Overall, the goal of our study was to build an accurate AI-based model to classify statin nonuse and reasons for nonuse among patients diagnosed with ASCVD. Using data derived from real-time EHRs, we trained our models to identify a patient that does not have any documentation of statin use for their ASCVD, and to identify reasons for statin nonuse. Such models are well-positioned to help overcome the challenges of real-world statin utilization by providing a better understanding of statin nonuse at scale. Such information will be a step forward towards improved statin use in routine care that is urgently needed to help reduce ASCVD disparities and gaps across diverse populations.

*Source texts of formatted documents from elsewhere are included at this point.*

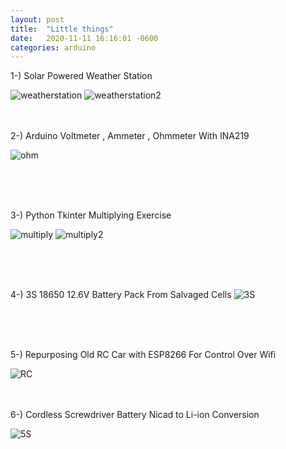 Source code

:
 ```yaml
---
layout: post
title:  "Little things"
date:   2020-11-11 16:16:01 -0600
categories: arduino 
---
```



1-) Solar Powered Weather Station

![weatherstation]({{https://meolmez.github.io}}/assets/WeatherStation.jpg)
![weatherstation2]({{https://meolmez.github.io}}/assets/WeatherStation2.jpg)
<br>
<br>
<br>

2-) Arduino Voltmeter , Ammeter , Ohmmeter With INA219

![ohm]({{https://meolmez.github.io}}/assets/20170914_002815.jpg)

<br>
<br>
<br>

3-) Python Tkinter Multiplying Exercise

![multiply]({{https://meolmez.github.io}}/assets/Multiply1.jpg)
![multiply2]({{https://meolmez.github.io}}/assets/Multiply2.jpg)

<br>
<br>
<br>

4-) 3S 18650 12.6V Battery Pack From Salvaged Cells
![3S]({{https://meolmez.github.io}}/assets/3sLionPack.jpg)

<br>
<br>
<br>

5-) Repurposing Old RC Car with ESP8266 For Control Over Wifi

![RC]({{https://meolmez.github.io}}/assets/refittedToyCar.jpg)
<br>
<br>
<br>



6-) Cordless Screwdriver Battery Nicad to Li-ion Conversion

![5S]({{https://meolmez.github.io}}/assets/drillBattery.jpg)
<br>
<br>
<br>
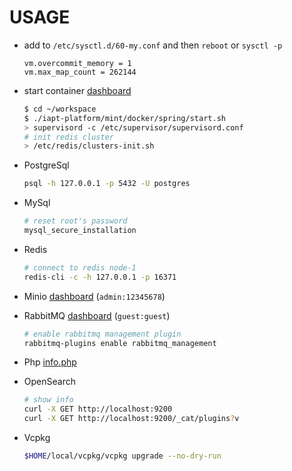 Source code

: # USAGE

- add to `/etc/sysctl.d/60-my.conf` and then `reboot` or `sysctl -p`

  ```text
  vm.overcommit_memory = 1
  vm.max_map_count = 262144
  ```

- start container [dashboard](http://localhost:10001)

  ```bash
  $ cd ~/workspace
  $ ./iapt-platform/mint/docker/spring/start.sh
  > supervisord -c /etc/supervisor/supervisord.conf
  # init redis cluster
  > /etc/redis/clusters-init.sh
  ```

- PostgreSql

  ```bash
  psql -h 127.0.0.1 -p 5432 -U postgres
  ```

- MySql

  ```bash
  # reset root's password
  mysql_secure_installation
  ```

- Redis

  ```bash
  # connect to redis node-1
  redis-cli -c -h 127.0.0.1 -p 16371
  ```

- Minio [dashboard](http://localhost:9001) (`admin:12345678`)

- RabbitMQ [dashboard](http://localhost:15672) (`guest:guest`)

  ```bash
  # enable rabbitmq management plugin
  rabbitmq-plugins enable rabbitmq_management
  ```

- Php [info.php](http://localhost:8080/info.php)

- OpenSearch

  ```bash
  # show info
  curl -X GET http://localhost:9200
  curl -X GET http://localhost:9200/_cat/plugins?v
  ```

- Vcpkg

  ```bash
  $HOME/local/vcpkg/vcpkg upgrade --no-dry-run
  ```
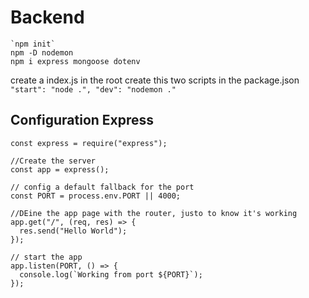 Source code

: # Backend

    `npm init`
    npm -D nodemon
    npm i express mongoose dotenv

create a index.js in the root
create this two scripts in the package.json
`"start": "node .", "dev": "nodemon ."`

## Configuration Express

```
const express = require("express");

//Create the server
const app = express();

// config a default fallback for the port
const PORT = process.env.PORT || 4000;

//DEine the app page with the router, justo to know it's working
app.get("/", (req, res) => {
  res.send("Hello World");
});

// start the app
app.listen(PORT, () => {
  console.log(`Working from port ${PORT}`);
});

```
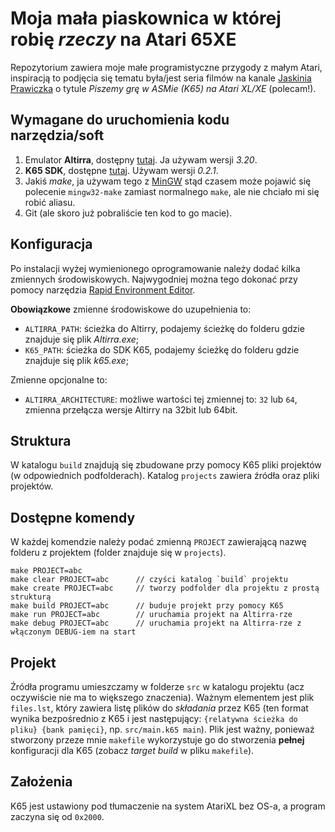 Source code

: # Moja mała piaskownica w której robię _rzeczy_ na Atari 65XE

Repozytorium zawiera moje małe programistyczne przygody z małym Atari, inspiracją to podjęcia się tematu była/jest seria filmów na kanale 
[Jaskinia Prawiczka](https://www.youtube.com/channel/UCfrQOlxLlNGRCekw4kaaTPA) o tytule _Piszemy grę w ASMie (K65) na Atari XL/XE_ (polecam!).

## Wymagane do uruchomienia kodu narzędzia/soft

1. Emulator **Altirra**, dostępny [tutaj](http://www.virtualdub.org/altirra.html). Ja używam wersji _3.20_.
2. **K65 SDK**, dostępne [tutaj](http://devkk.net/wiki/index.php/K65). Używam wersji _0.2.1_.
3. Jakiś _make_, ja używam tego z [MinGW](http://www.mingw.org/) stąd czasem może pojawić się polecenie `mingw32-make` zamiast normalnego `make`, ale nie chciało mi się robić aliasu.
4. Git (ale skoro już pobraliście ten kod to go macie).

## Konfiguracja

Po instalacji wyżej wymienionego oprogramowanie należy dodać kilka zmiennych środowiskowych. Najwygodniej można tego dokonać przy pomocy narzędzia 
[Rapid Environment Editor](https://www.rapidee.com/en/about).

**Obowiązkowe** zmienne środowiskowe do uzupełnienia to:
- `ALTIRRA_PATH`: ścieżka do Altirry, podajemy ścieżkę do folderu gdzie znajduje się plik _Altirra.exe_;
- `K65_PATH`: ścieżka do SDK K65, podajemy ścieżkę do folderu gdzie znajduje się plik _k65.exe_;

Zmienne opcjonalne to:
- `ALTIRRA_ARCHITECTURE`: możliwe wartości tej zmiennej to: `32` lub `64`, zmienna przełącza wersje Altirry na 32bit lub 64bit.

## Struktura

W katalogu `build` znajdują się zbudowane przy pomocy K65 pliki projektów (w odpowiednich podfolderach).
Katalog `projects` zawiera źródła oraz pliki projektów.

## Dostępne komendy

W każdej komendzie należy podać zmienną `PROJECT` zawierającą nazwę folderu z projektem (folder znajduje się w `projects`). 

```
make PROJECT=abc
make clear PROJECT=abc      // czyści katalog `build` projektu
make create PROJECT=abc     // tworzy podfolder dla projektu z prostą strukturą
make build PROJECT=abc      // buduje projekt przy pomocy K65
make run PROJECT=abc        // uruchamia projekt na Altirra-rze
make debug PROJECT=abc      // uruchamia projekt na Altirra-rze z włączonym DEBUG-iem na start
```

## Projekt

Źródła programu umieszczamy w folderze `src` w katalogu projektu (acz oczywiście nie ma to większego znaczenia). Ważnym elementem jest plik `files.lst`, który zawiera
listę plików do _składania_ przez K65 (ten format wynika bezpośrednio z K65 i jest następujący: `{relatywna ścieżka do pliku} {bank pamięci}`, np. `src/main.k65 main`). Plik jest ważny, ponieważ stworzony przeze mnie `makefile` wykorzystuje go do stworzenia **pełnej** konfiguracji dla K65 (zobacz _target_ _build_ w pliku `makefile`).

## Założenia

K65 jest ustawiony pod tłumaczenie na system AtariXL bez OS-a, a program zaczyna się od `0x2000`. 

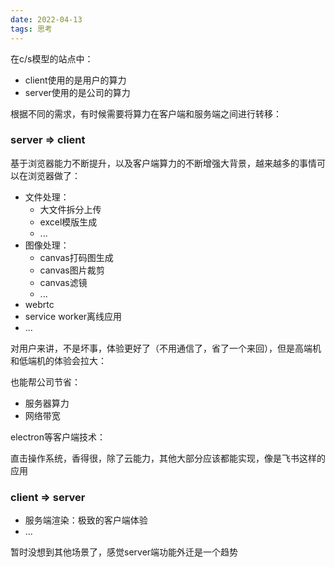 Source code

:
 ```yaml
---
date: 2022-04-13
tags: 思考
---
```


在c/s模型的站点中：

- client使用的是用户的算力
- server使用的是公司的算力

根据不同的需求，有时候需要将算力在客户端和服务端之间进行转移：

### server => client

基于浏览器能力不断提升，以及客户端算力的不断增强大背景，越来越多的事情可以在浏览器做了：

- 文件处理：
    - 大文件拆分上传
    - excel模版生成
    - ...
- 图像处理：
    - canvas打码图生成
    - canvas图片裁剪
    - canvas滤镜
    - ...
- webrtc
- service worker离线应用
- ...

对用户来讲，不是坏事，体验更好了（不用通信了，省了一个来回），但是高端机和低端机的体验会拉大：

也能帮公司节省：

- 服务器算力
- 网络带宽

electron等客户端技术：

直击操作系统，香得很，除了云能力，其他大部分应该都能实现，像是飞书这样的应用

### client => server

- 服务端渲染：极致的客户端体验
- ...

暂时没想到其他场景了，感觉server端功能外迁是一个趋势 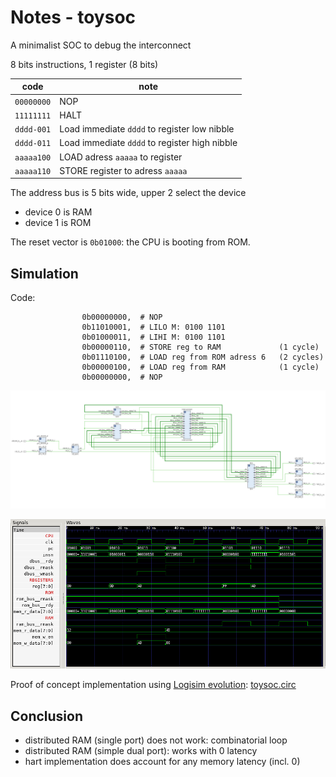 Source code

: # Notes - toysoc

A minimalist SOC to debug the interconnect

8 bits instructions, 1 register (8 bits)

code       | note
-----------|---
`00000000` | NOP
`11111111` | HALT
`dddd-001` | Load immediate `dddd` to register low nibble
`dddd-011` | Load immediate `dddd` to register high nibble
`aaaaa100` | LOAD adress `aaaaa` to register
`aaaaa110` | STORE register to adress `aaaaa`

The address bus is 5 bits wide, upper 2 select the device
- device 0 is RAM
- device 1 is ROM

The reset vector is `0b01000`: the CPU is booting from ROM.

## Simulation

Code:
```
                0b00000000,  # NOP
                0b11010001,  # LILO M: 0100 1101
                0b01000011,  # LIHI M: 0100 1101
                0b00000110,  # STORE reg to RAM             (1 cycle)
                0b01110100,  # LOAD reg from ROM adress 6   (2 cycles)
                0b00000100,  # LOAD reg from RAM            (1 cycle)
                0b00000000,  # NOP
```

![schematics](toysoc.png)

![trace](toysoc-vcd.png)

Proof of concept implementation using [Logisim evolution](https://github.com/reds-heig/logisim-evolution): [toysoc.circ](toysoc.circ)

## Conclusion

- distributed RAM (single port) does not work: combinatorial loop
- distributed RAM (simple dual port): works with 0 latency
- hart implementation does account for any memory latency (incl. 0)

The study should be interpreted in the context of its limitations. Our cohort was a population from Northern California that may not reflect other ASCVD populations across the United States. However, our cohort is comprised of diverse practice sites including an academic hospital (SHC), a community hospital (ValleyCare), and a community practice network (UHA). We grouped non-muscle-based side-effects into a single category for the NLP model due to their low frequency and because we were unable to report outcomes with 10 or fewer participants due to HIPAA privacy regulations. It is possible that patients received additional care from outside health systems, which is a limitation of a single health system analysis. However, to mitigate the effects of care fragmentation and ensure regular care in our health system, we included patients with a new ASCVD diagnosis recorded in our system and at least 2 clinic visits associated with that diagnosis. Our EHR medication reconciliation section also includes medications prescribed outside of our health system and medications that are self-reported by patients. Future work should consider characterizing the frequency of more discrete categories of side-effects. We were unable to disaggregate racial/ethnic groups further or include socioeconomic information due to data limitations. Due to low overall documentation, the sample sizes of stratified groups (for example, muscle side-effects stratified by type of ASCVD) were small, and these results should therefore be interpreted with caution and considered hypothesis-generating. While Clinical BERT was pretrained on external notes and we report model performance from a held-out test set, external validation, as well as a prospective study of NLP-guided interventions, is needed to ensure generalizability, outcome benefit, and cost-effectiveness prior to wide deployment.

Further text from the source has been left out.